In the kingdom of his humanity and flesh, in which we live by faith, [Christ] makes us of the same form as himself and crucifies us by making us true humans instead of unhappy and proud Gods: humans, that is, in their misery and sin." -Martin Luther
Wednesday, December 20, 2006
Tuesday, December 19, 2006
I have recently found an English tranlsation of a 2004 review of Mel Gibson's The Passion of the Christ by Rene Girard. His thought on the myth religions vs. Christianity seems to speak to the truth of the theology of the cross. A theological of the cross sees a thing for what it is.
The full text (in English) is here.
Here is a significant excerpt:
Almost all religions are, I believe, rooted in collective violence analogous to that which is described or suggested not only in the Gospels and the book of Job, but also in the songs of the Suffering Servant in second Isaiah, as well as in many Psalms. Pious Christians and Jews have wrongly refused to reflect on these resemblances between their sacred books and myths. An attentive comparison reveals that beyond these resemblances, but also because of them, we can observe a difference, at once subtle and gigantic, between the mythical on one side, and the Judaic and the Christian on the other, which makes the Judaeo-Christian incomparable with respect to the most objective truth. Unlike the myths that systematically adopt the point of view of the crowd against the victim, because they are conceived and told by the lynchers, and thus they always see the victim as guilty (as in the incredible combination of parricide and incest that Oedipus is accused of, for example), our Scriptures, the great biblical and Christian texts, acquit the victims of the crowd, and this is exactly what the Gospels do in the case of Jesus. This is what Mel Gibson shows.
Whereas myths incessantly repeat the murderous delusions of crowds of persecution (which are always analogous to those of the Passion), because this illusion satisfies the community and furnishes an idol around which it can come together, the greatest biblical texts, culminating in the Gospels, reveal the essentially deceptive and criminal character of crowd phenomena, on which the mythologies of the world are based.

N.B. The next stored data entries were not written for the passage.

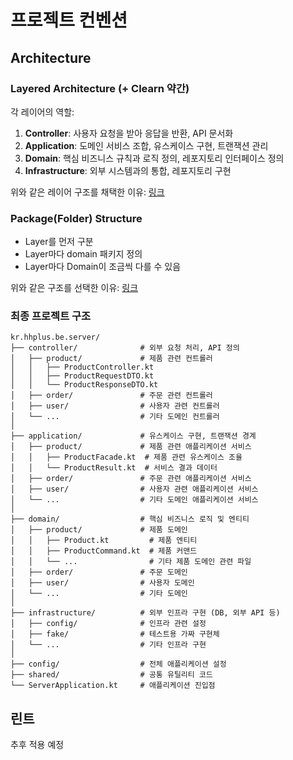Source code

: # 프로젝트 컨벤션

## Architecture 

### Layered Architecture (+ Clearn 약간)

각 레이어의 역할:
1. **Controller**: 사용자 요청을 받아 응답을 반환, API 문서화
2. **Application**: 도메인 서비스 조합, 유스케이스 구현, 트랜잭션 관리
3. **Domain**: 핵심 비즈니스 규칙과 로직 정의, 레포지토리 인터페이스 정의
4. **Infrastructure**: 외부 시스템과의 통합, 레포지토리 구현


위와 같은 레이어 구조를 채택한 이유: [링크](./layered-architecture.md)


### Package(Folder) Structure
* Layer를 먼저 구분
* Layer마다 domain 패키지 정의
* Layer마다 Domain이 조금씩 다를 수 있음 

위와 같은 구조를 선택한 이유: [링크](./package-structure.md)

### 최종 프로젝트 구조
```
kr.hhplus.be.server/
├── controller/              # 외부 요청 처리, API 정의
│   ├── product/             # 제품 관련 컨트롤러
│   │   ├── ProductController.kt
│   │   ├── ProductRequestDTO.kt
│   │   └── ProductResponseDTO.kt
│   ├── order/               # 주문 관련 컨트롤러
│   ├── user/                # 사용자 관련 컨트롤러
│   └── ...                  # 기타 도메인 컨트롤러
│
├── application/             # 유스케이스 구현, 트랜잭션 경계
│   ├── product/             # 제품 관련 애플리케이션 서비스
│   │   ├── ProductFacade.kt  # 제품 관련 유스케이스 조율
│   │   └── ProductResult.kt  # 서비스 결과 데이터
│   ├── order/               # 주문 관련 애플리케이션 서비스
│   ├── user/                # 사용자 관련 애플리케이션 서비스
│   └── ...                  # 기타 도메인 애플리케이션 서비스
│
├── domain/                  # 핵심 비즈니스 로직 및 엔티티
│   ├── product/             # 제품 도메인
│   │   ├── Product.kt         # 제품 엔티티
│   │   ├── ProductCommand.kt  # 제품 커맨드
│   │   └── ...                # 기타 제품 도메인 관련 파일
│   ├── order/               # 주문 도메인
│   ├── user/                # 사용자 도메인
│   └── ...                  # 기타 도메인
│
├── infrastructure/          # 외부 인프라 구현 (DB, 외부 API 등)
│   ├── config/              # 인프라 관련 설정
│   ├── fake/                # 테스트용 가짜 구현체
│   └── ...                  # 기타 인프라 구현
│
├── config/                  # 전체 애플리케이션 설정
├── shared/                  # 공통 유틸리티 코드
└── ServerApplication.kt     # 애플리케이션 진입점
```


## 린트
추후 적용 예정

In my view, there are two principal attitudes in human history: there is the mythological, which tries to dissimulate violence, because in the final analysis, it is on unjust violence that human communities are founded. This is what we all do when we give in to our instincts. We try to cover the nudity of human violence with Noah’s cloak. And we turn away if necessary, in order not to expose ourselves to the contagious force of violence by looking at it too closely.
This attitude is too universal to be condemned. This is in fact the attitude of the greatest Greek philosophers, in particular Plato, who condemns Homer and all the poets because they take the liberty of describing in their works the violence that the myths attribute to the gods of the city. The great philosopher sees in this brazen revelation a source of disorder, a great danger for the entire society.
This is certainly the religious attitude that is the most widely shared, the most normal, the most natural to man. And today it is more universal than ever, for modernized believers, Christians as well as Jews, have at least partially adopted it.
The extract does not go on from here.